* _What to produce_: Count the lines below holding "Allowed" and answer with that number only.

* _Stored data entries_:

----

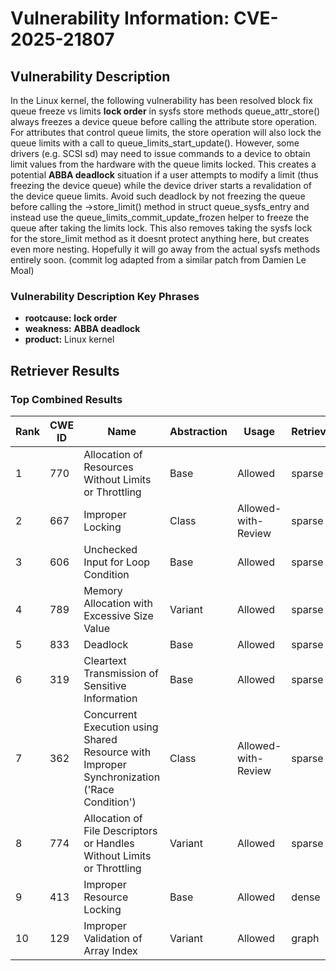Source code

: # Vulnerability Information: CVE-2025-21807

## Vulnerability Description
In the Linux kernel, the following vulnerability has been resolved block fix queue freeze vs limits **lock order** in sysfs store methods queue_attr_store() always freezes a device queue before calling the attribute store operation. For attributes that control queue limits, the store operation will also lock the queue limits with a call to queue_limits_start_update(). However, some drivers (e.g. SCSI sd) may need to issue commands to a device to obtain limit values from the hardware with the queue limits locked. This creates a potential **ABBA deadlock** situation if a user attempts to modify a limit (thus freezing the device queue) while the device driver starts a revalidation of the device queue limits. Avoid such deadlock by not freezing the queue before calling the ->store_limit() method in struct queue_sysfs_entry and instead use the queue_limits_commit_update_frozen helper to freeze the queue after taking the limits lock. This also removes taking the sysfs lock for the store_limit method as it doesnt protect anything here, but creates even more nesting. Hopefully it will go away from the actual sysfs methods entirely soon. (commit log adapted from a similar patch from Damien Le Moal)

### Vulnerability Description Key Phrases
- **rootcause:** **lock order**
- **weakness:** **ABBA deadlock**
- **product:** Linux kernel

## Retriever Results

### Top Combined Results

| Rank | CWE ID | Name | Abstraction | Usage  | Retrievers | Individual Scores |
|------|--------|------|-------------|-------|------------|-------------------|
| 1 | 770 | Allocation of Resources Without Limits or Throttling | Base | Allowed | sparse | 0.888 |
| 2 | 667 | Improper Locking | Class | Allowed-with-Review | sparse | 0.884 |
| 3 | 606 | Unchecked Input for Loop Condition | Base | Allowed | sparse | 0.851 |
| 4 | 789 | Memory Allocation with Excessive Size Value | Variant | Allowed | sparse | 0.847 |
| 5 | 833 | Deadlock | Base | Allowed | sparse | 0.836 |
| 6 | 319 | Cleartext Transmission of Sensitive Information | Base | Allowed | sparse | 0.823 |
| 7 | 362 | Concurrent Execution using Shared Resource with Improper Synchronization ('Race Condition') | Class | Allowed-with-Review | sparse | 0.821 |
| 8 | 774 | Allocation of File Descriptors or Handles Without Limits or Throttling | Variant | Allowed | sparse | 0.809 |
| 9 | 413 | Improper Resource Locking | Base | Allowed | dense | 0.463 |
| 10 | 129 | Improper Validation of Array Index | Variant | Allowed | graph | 0.003 |

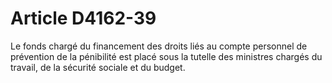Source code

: # Article D4162-39

 

<div align="left">
  Le fonds chargé du financement des droits liés au compte personnel de prévention de la pénibilité est placé sous la tutelle des ministres chargés du travail, de la sécurité sociale et du budget. <br /> <br />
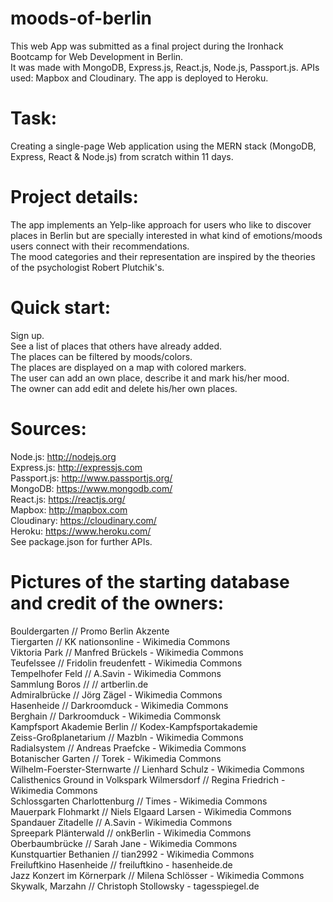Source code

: # moods-of-berlin

This web App was submitted as a final project during the Ironhack Bootcamp for Web Development in Berlin.\
It was made with MongoDB, Express.js, React.js, Node.js, Passport.js. APIs used: Mapbox and Cloudinary. The app is deployed to Heroku. 

# Task:

Creating a single-page Web application using the MERN stack (MongoDB, Express, React & Node.js) from scratch within 11 days.

# Project details:

The app implements an Yelp-like approach for users who like to discover places in Berlin but are specially interested in what kind of
emotions/moods users connect with their recommendations.\
The mood categories and their representation are inspired by the theories of the psychologist Robert Plutchik's.

# Quick start:

Sign up.\
See a list of places that others have already added.\
The places can be filtered by moods/colors.\
The places are displayed on a map with colored markers.\
The user can add an own place, describe it and mark his/her mood.\
The owner can add edit and delete his/her own places.

# Sources:

Node.js: http://nodejs.org \
Express.js: http://expressjs.com \
Passport.js: http://www.passportjs.org/ \
MongoDB: https://www.mongodb.com/ \
React.js: https://reactjs.org/ \
Mapbox: http://mapbox.com \
Cloudinary: https://cloudinary.com/ \
Heroku: https://www.heroku.com/ \
See package.json for further APIs.

# Pictures of the starting database and credit of the owners:

Bouldergarten // Promo Berlin Akzente\
Tiergarten // KK nationsonline - Wikimedia Commons\
Viktoria Park // Manfred Brückels - Wikimedia Commons\
Teufelssee // Fridolin freudenfett - Wikimedia Commons\
Tempelhofer Feld // A.Savin - Wikimedia Commons\
Sammlung Boros // // artberlin.de\
Admiralbrücke // Jörg Zägel - Wikimedia Commons\
Hasenheide // Darkroomduck - Wikimedia Commons\
Berghain // Darkroomduck - Wikimedia Commonsk\
Kampfsport Akademie Berlin // Kodex-Kampfsportakademie\
Zeiss-Großplanetarium // Mazbln - Wikimedia Commons\
Radialsystem // Andreas Praefcke - Wikimedia Commons\
Botanischer Garten // Torek  - Wikimedia Commons\
Wilhelm-Foerster-Sternwarte // Lienhard Schulz - Wikimedia Commons\
Calisthenics Ground in Volkspark Wilmersdorf // Regina Friedrich - Wikimedia Commons\
Schlossgarten Charlottenburg // Times - Wikimedia Commons\
Mauerpark Flohmarkt // Niels Elgaard Larsen - Wikimedia Commons\
Spandauer Zitadelle // A.Savin - Wikimedia Commons\
Spreepark Plänterwald // onkBerlin - Wikimedia Commons\
Oberbaumbrücke // Sarah Jane - Wikimedia Commons\
Kunstquartier Bethanien // tian2992 - Wikimedia Commons\
Freiluftkino Hasenheide // freiluftkino - hasenheide.de\
Jazz Konzert im Körnerpark // Milena Schlösser - Wikimedia Commons\
Skywalk, Marzahn // Christoph Stollowsky - tagesspiegel.de
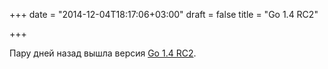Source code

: +++
date = "2014-12-04T18:17:06+03:00"
draft = false
title = "Go 1.4 RC2"

+++

<p>Пару дней назад вышла версия <a href="https://groups.google.com/forum/#!msg/golang-nuts/AXBjhN3xvjI/XhlvfBqN-VwJ">Go 1.4 RC2</a>.</p>


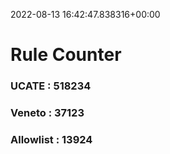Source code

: 2022-08-13 16:42:47.838316+00:00
# Rule Counter 
 ### UCATE : 518234

 ### Veneto : 37123

 ### Allowlist : 13924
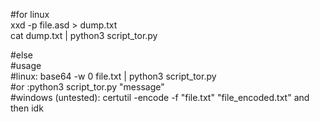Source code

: #for linux<br>
xxd -p file.asd > dump.txt<br>
cat dump.txt | python3 script_tor.py<br>

#else<br>
#usage<br>
#linux: base64 -w 0 file.txt | python3 script_tor.py<br>
#or :python3 script_tor.py "message"<br>
#windows (untested): certutil -encode -f "file.txt" "file_encoded.txt" and then idk<br> 
#
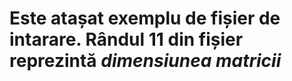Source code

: **<h1>Este atașat exemplu de fișier de intarare.**
Rândul 11 din fișier reprezintă *dimensiunea matricii*
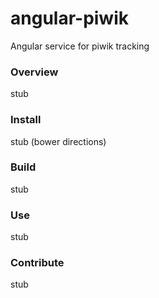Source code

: # angular-piwik

Angular service for piwik tracking

### Overview

stub

### Install

stub (bower directions)

### Build

stub

### Use

stub

### Contribute

stub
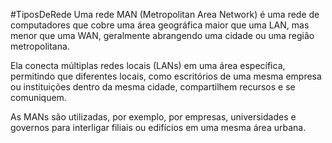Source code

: #TiposDeRede 
Uma rede MAN (Metropolitan Area Network) é uma rede de computadores que cobre uma área geográfica maior que uma LAN, mas menor que uma WAN, geralmente abrangendo uma cidade ou uma região metropolitana. 

Ela conecta múltiplas redes locais (LANs) em uma área específica, permitindo que diferentes locais, como escritórios de uma mesma empresa ou instituições dentro da mesma cidade, compartilhem recursos e se comuniquem. 

As MANs são utilizadas, por exemplo, por empresas, universidades e governos para interligar filiais ou edifícios em uma mesma área urbana.

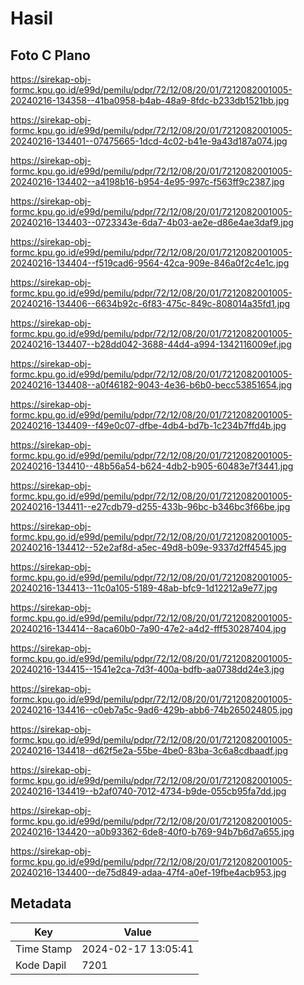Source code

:# Hasil

## Foto C Plano

https://sirekap-obj-formc.kpu.go.id/e99d/pemilu/pdpr/72/12/08/20/01/7212082001005-20240216-134358--41ba0958-b4ab-48a9-8fdc-b233db1521bb.jpg

https://sirekap-obj-formc.kpu.go.id/e99d/pemilu/pdpr/72/12/08/20/01/7212082001005-20240216-134401--07475665-1dcd-4c02-b41e-9a43d187a074.jpg

https://sirekap-obj-formc.kpu.go.id/e99d/pemilu/pdpr/72/12/08/20/01/7212082001005-20240216-134402--a4198b16-b954-4e95-997c-f563ff9c2387.jpg

https://sirekap-obj-formc.kpu.go.id/e99d/pemilu/pdpr/72/12/08/20/01/7212082001005-20240216-134403--0723343e-6da7-4b03-ae2e-d86e4ae3daf9.jpg

https://sirekap-obj-formc.kpu.go.id/e99d/pemilu/pdpr/72/12/08/20/01/7212082001005-20240216-134404--f519cad6-9564-42ca-909e-846a0f2c4e1c.jpg

https://sirekap-obj-formc.kpu.go.id/e99d/pemilu/pdpr/72/12/08/20/01/7212082001005-20240216-134406--6634b92c-6f83-475c-849c-808014a35fd1.jpg

https://sirekap-obj-formc.kpu.go.id/e99d/pemilu/pdpr/72/12/08/20/01/7212082001005-20240216-134407--b28dd042-3688-44d4-a994-1342116009ef.jpg

https://sirekap-obj-formc.kpu.go.id/e99d/pemilu/pdpr/72/12/08/20/01/7212082001005-20240216-134408--a0f46182-9043-4e36-b6b0-becc53851654.jpg

https://sirekap-obj-formc.kpu.go.id/e99d/pemilu/pdpr/72/12/08/20/01/7212082001005-20240216-134409--f49e0c07-dfbe-4db4-bd7b-1c234b7ffd4b.jpg

https://sirekap-obj-formc.kpu.go.id/e99d/pemilu/pdpr/72/12/08/20/01/7212082001005-20240216-134410--48b56a54-b624-4db2-b905-60483e7f3441.jpg

https://sirekap-obj-formc.kpu.go.id/e99d/pemilu/pdpr/72/12/08/20/01/7212082001005-20240216-134411--e27cdb79-d255-433b-96bc-b346bc3f66be.jpg

https://sirekap-obj-formc.kpu.go.id/e99d/pemilu/pdpr/72/12/08/20/01/7212082001005-20240216-134412--52e2af8d-a5ec-49d8-b09e-9337d2ff4545.jpg

https://sirekap-obj-formc.kpu.go.id/e99d/pemilu/pdpr/72/12/08/20/01/7212082001005-20240216-134413--11c0a105-5189-48ab-bfc9-1d12212a9e77.jpg

https://sirekap-obj-formc.kpu.go.id/e99d/pemilu/pdpr/72/12/08/20/01/7212082001005-20240216-134414--8aca60b0-7a90-47e2-a4d2-fff530287404.jpg

https://sirekap-obj-formc.kpu.go.id/e99d/pemilu/pdpr/72/12/08/20/01/7212082001005-20240216-134415--1541e2ca-7d3f-400a-bdfb-aa0738dd24e3.jpg

https://sirekap-obj-formc.kpu.go.id/e99d/pemilu/pdpr/72/12/08/20/01/7212082001005-20240216-134416--c0eb7a5c-9ad6-429b-abb6-74b265024805.jpg

https://sirekap-obj-formc.kpu.go.id/e99d/pemilu/pdpr/72/12/08/20/01/7212082001005-20240216-134418--d62f5e2a-55be-4be0-83ba-3c6a8cdbaadf.jpg

https://sirekap-obj-formc.kpu.go.id/e99d/pemilu/pdpr/72/12/08/20/01/7212082001005-20240216-134419--b2af0740-7012-4734-b9de-055cb95fa7dd.jpg

https://sirekap-obj-formc.kpu.go.id/e99d/pemilu/pdpr/72/12/08/20/01/7212082001005-20240216-134420--a0b93362-6de8-40f0-b769-94b7b6d7a655.jpg

https://sirekap-obj-formc.kpu.go.id/e99d/pemilu/pdpr/72/12/08/20/01/7212082001005-20240216-134400--de75d849-adaa-47f4-a0ef-19fbe4acb953.jpg


## Metadata

| Key        | Value               |
| ---------- | ------------------- |
| Time Stamp | 2024-02-17 13:05:41 |
| Kode Dapil | 7201                |



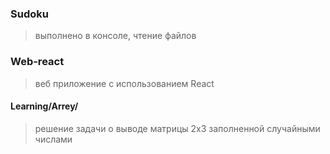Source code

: ### Sudoku 
> выполнено в консоле, чтение файлов       
### Web-react
> веб приложение с использованием React


#### Learning/Arrey/
> решение задачи о выводе матрицы 2х3 заполненной случайными числами     
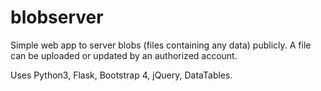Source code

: # blobserver

Simple web app to server blobs (files containing any data) publicly. A
file can be uploaded or updated by an authorized account.

Uses Python3, Flask, Bootstrap 4, jQuery, DataTables.

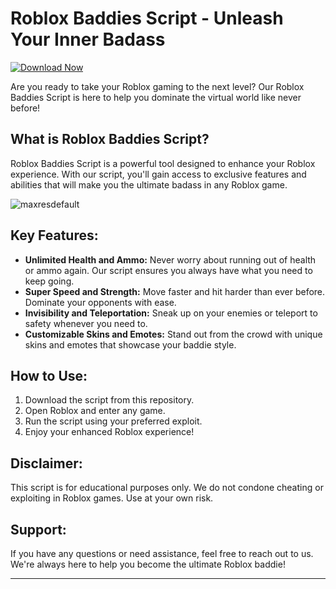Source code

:# Roblox Baddies Script - Unleash Your Inner Badass

[![Download Now](https://img.shields.io/badge/Download-Full%20version-purple)](https://gitzinstall.icu?6eehf2nf9tl3fcr)

Are you ready to take your Roblox gaming to the next level? Our Roblox Baddies Script is here to help you dominate the virtual world like never before!

## What is Roblox Baddies Script?

Roblox Baddies Script is a powerful tool designed to enhance your Roblox experience. With our script, you'll gain access to exclusive features and abilities that will make you the ultimate badass in any Roblox game.

![maxresdefault](https://github.com/user-attachments/assets/fb007fae-6d36-4970-90aa-2fdebc411940)


## Key Features:

- **Unlimited Health and Ammo:** Never worry about running out of health or ammo again. Our script ensures you always have what you need to keep going.
- **Super Speed and Strength:** Move faster and hit harder than ever before. Dominate your opponents with ease.
- **Invisibility and Teleportation:** Sneak up on your enemies or teleport to safety whenever you need to.
- **Customizable Skins and Emotes:** Stand out from the crowd with unique skins and emotes that showcase your baddie style.

## How to Use:

1. Download the script from this repository.
2. Open Roblox and enter any game.
3. Run the script using your preferred exploit.
4. Enjoy your enhanced Roblox experience!

## Disclaimer:

This script is for educational purposes only. We do not condone cheating or exploiting in Roblox games. Use at your own risk.

## Support:

If you have any questions or need assistance, feel free to reach out to us. We're always here to help you become the ultimate Roblox baddie!

---
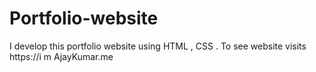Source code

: # Portfolio-website
I develop this portfolio website using HTML , CSS  . To see website visits https://i m AjayKumar.me
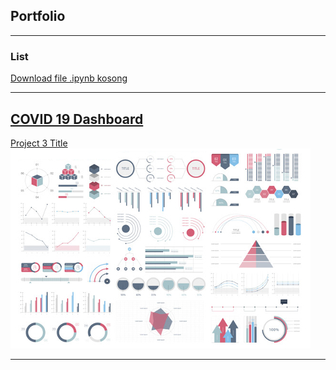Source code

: ## Portfolio

---

### List

[Download file .ipynb kosong](ekavanya.github.io/Untitled.ipynb)

---
[COVID 19 Dashboard](https://datastudio.google.com/s/gnLBxnhlqdo)
---
[Project 3 Title](http://example.com/)
<img src="images/dummy_thumbnail.jpg?raw=true"/>

---

<!-- Remove above link if you don't want to attibute -->
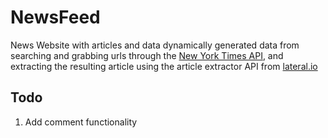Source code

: # NewsFeed

News Website with articles and data dynamically generated data from searching and grabbing urls through the [New York Times API](https://developer.nytimes.com/), 
and extracting the resulting article using the article extractor API from [lateral.io](https://lateral.io/docs/article-extractor)

## Todo

1. Add comment functionality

----

* _Your response_: 10